RECORDS FOR THIS EXERCISE section start
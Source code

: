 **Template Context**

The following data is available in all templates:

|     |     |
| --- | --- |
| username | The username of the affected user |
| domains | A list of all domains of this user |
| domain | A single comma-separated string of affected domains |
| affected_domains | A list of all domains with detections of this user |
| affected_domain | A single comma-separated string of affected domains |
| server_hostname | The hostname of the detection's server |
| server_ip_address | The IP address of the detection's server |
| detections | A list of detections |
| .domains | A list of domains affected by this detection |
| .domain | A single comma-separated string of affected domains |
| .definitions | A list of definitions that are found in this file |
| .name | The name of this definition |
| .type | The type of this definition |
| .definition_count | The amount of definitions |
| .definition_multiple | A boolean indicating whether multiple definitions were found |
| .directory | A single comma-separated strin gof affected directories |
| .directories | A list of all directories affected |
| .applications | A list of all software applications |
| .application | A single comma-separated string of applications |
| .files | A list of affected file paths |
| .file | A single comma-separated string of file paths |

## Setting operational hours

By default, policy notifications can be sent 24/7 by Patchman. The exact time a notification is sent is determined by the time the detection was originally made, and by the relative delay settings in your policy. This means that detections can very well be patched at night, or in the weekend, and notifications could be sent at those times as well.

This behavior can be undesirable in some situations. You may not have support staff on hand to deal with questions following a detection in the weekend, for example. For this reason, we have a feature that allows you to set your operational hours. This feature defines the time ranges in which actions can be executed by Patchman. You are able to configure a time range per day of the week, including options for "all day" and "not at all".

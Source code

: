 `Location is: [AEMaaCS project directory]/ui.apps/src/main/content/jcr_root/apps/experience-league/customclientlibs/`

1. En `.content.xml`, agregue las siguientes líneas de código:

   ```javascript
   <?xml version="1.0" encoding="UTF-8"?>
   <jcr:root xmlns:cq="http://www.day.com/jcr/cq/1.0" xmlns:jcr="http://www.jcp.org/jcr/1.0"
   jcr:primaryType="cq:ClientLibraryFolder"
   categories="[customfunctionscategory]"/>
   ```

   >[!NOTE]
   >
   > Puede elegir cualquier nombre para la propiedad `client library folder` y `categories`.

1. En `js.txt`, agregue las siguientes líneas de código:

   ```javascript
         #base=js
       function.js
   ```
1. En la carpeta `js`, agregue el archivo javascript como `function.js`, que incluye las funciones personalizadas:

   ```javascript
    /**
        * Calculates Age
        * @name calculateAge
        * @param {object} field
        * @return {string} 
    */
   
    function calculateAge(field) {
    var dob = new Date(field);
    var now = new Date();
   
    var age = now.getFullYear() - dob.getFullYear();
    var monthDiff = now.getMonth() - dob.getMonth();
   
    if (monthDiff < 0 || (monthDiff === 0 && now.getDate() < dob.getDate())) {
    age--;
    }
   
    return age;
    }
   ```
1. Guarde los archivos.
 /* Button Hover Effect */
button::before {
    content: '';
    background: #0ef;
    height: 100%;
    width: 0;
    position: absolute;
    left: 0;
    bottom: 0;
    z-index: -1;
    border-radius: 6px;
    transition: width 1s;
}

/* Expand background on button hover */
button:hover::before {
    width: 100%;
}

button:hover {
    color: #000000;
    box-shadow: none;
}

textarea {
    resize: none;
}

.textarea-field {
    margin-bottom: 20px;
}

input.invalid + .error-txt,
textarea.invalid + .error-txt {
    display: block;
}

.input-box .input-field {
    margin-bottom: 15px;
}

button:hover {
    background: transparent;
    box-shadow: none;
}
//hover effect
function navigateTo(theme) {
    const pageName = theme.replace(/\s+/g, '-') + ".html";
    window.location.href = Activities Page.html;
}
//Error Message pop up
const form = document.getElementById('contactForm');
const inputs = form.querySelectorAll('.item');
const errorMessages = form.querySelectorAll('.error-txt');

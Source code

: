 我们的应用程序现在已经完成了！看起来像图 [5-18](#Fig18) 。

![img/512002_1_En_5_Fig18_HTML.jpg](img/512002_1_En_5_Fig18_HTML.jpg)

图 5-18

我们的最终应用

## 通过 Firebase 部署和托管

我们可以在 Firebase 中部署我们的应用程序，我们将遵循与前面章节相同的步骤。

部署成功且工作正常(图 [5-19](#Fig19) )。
RECORDS FOR THIS EXERCISE section end
- PROBLEM DETAILS: Please filter the data down to the lines containing the word "directories".

- ANSWER TO THIS PROBLEM:
| .directory | A single comma-separated strin gof affected directories |
| .directories | A list of all directories affected |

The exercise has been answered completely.